(Records from a data collection)
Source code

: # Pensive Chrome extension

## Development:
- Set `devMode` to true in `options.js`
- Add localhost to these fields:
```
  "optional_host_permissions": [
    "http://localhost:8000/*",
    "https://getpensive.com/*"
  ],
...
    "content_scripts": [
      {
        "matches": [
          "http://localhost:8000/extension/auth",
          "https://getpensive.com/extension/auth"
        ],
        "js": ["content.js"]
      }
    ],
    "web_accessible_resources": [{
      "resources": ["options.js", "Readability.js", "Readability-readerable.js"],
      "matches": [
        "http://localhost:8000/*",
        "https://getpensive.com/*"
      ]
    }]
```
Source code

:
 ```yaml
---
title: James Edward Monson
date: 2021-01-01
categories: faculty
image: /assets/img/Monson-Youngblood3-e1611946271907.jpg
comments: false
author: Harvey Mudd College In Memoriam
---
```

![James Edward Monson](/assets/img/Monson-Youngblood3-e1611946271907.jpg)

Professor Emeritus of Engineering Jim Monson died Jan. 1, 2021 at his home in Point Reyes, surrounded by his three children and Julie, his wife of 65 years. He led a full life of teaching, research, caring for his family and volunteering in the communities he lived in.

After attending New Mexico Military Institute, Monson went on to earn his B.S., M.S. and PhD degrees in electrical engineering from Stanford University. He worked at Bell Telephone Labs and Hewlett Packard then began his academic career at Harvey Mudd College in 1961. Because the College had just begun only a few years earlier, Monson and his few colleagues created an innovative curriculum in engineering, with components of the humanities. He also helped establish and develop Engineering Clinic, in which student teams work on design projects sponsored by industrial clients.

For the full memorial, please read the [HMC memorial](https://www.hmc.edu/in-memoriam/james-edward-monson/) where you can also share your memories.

■ Directions:
Copy the records above, keeping each line identical.

■ Problem solution:
Source code

: # Pensive Chrome extension

## Development:
- Set `devMode` to true in `options.js`
- Add localhost to these fields:
```
  "optional_host_permissions": [
    "http://localhost:8000/*",
    "https://getpensive.com/*"
  ],
...
    "content_scripts": [
      {
        "matches": [
          "http://localhost:8000/extension/auth",
          "https://getpensive.com/extension/auth"
        ],
        "js": ["content.js"]
      }
    ],
    "web_accessible_resources": [{
      "resources": ["options.js", "Readability.js", "Readability-readerable.js"],
      "matches": [
        "http://localhost:8000/*",
        "https://getpensive.com/*"
      ]
    }]
```
Source code

:
 ```yaml
---
title: James Edward Monson
date: 2021-01-01
categories: faculty
image: /assets/img/Monson-Youngblood3-e1611946271907.jpg
comments: false
author: Harvey Mudd College In Memoriam
---
```

![James Edward Monson](/assets/img/Monson-Youngblood3-e1611946271907.jpg)

Professor Emeritus of Engineering Jim Monson died Jan. 1, 2021 at his home in Point Reyes, surrounded by his three children and Julie, his wife of 65 years. He led a full life of teaching, research, caring for his family and volunteering in the communities he lived in.

After attending New Mexico Military Institute, Monson went on to earn his B.S., M.S. and PhD degrees in electrical engineering from Stanford University. He worked at Bell Telephone Labs and Hewlett Packard then began his academic career at Harvey Mudd College in 1961. Because the College had just begun only a few years earlier, Monson and his few colleagues created an innovative curriculum in engineering, with components of the humanities. He also helped establish and develop Engineering Clinic, in which student teams work on design projects sponsored by industrial clients.

For the full memorial, please read the [HMC memorial](https://www.hmc.edu/in-memoriam/james-edward-monson/) where you can also share your memories.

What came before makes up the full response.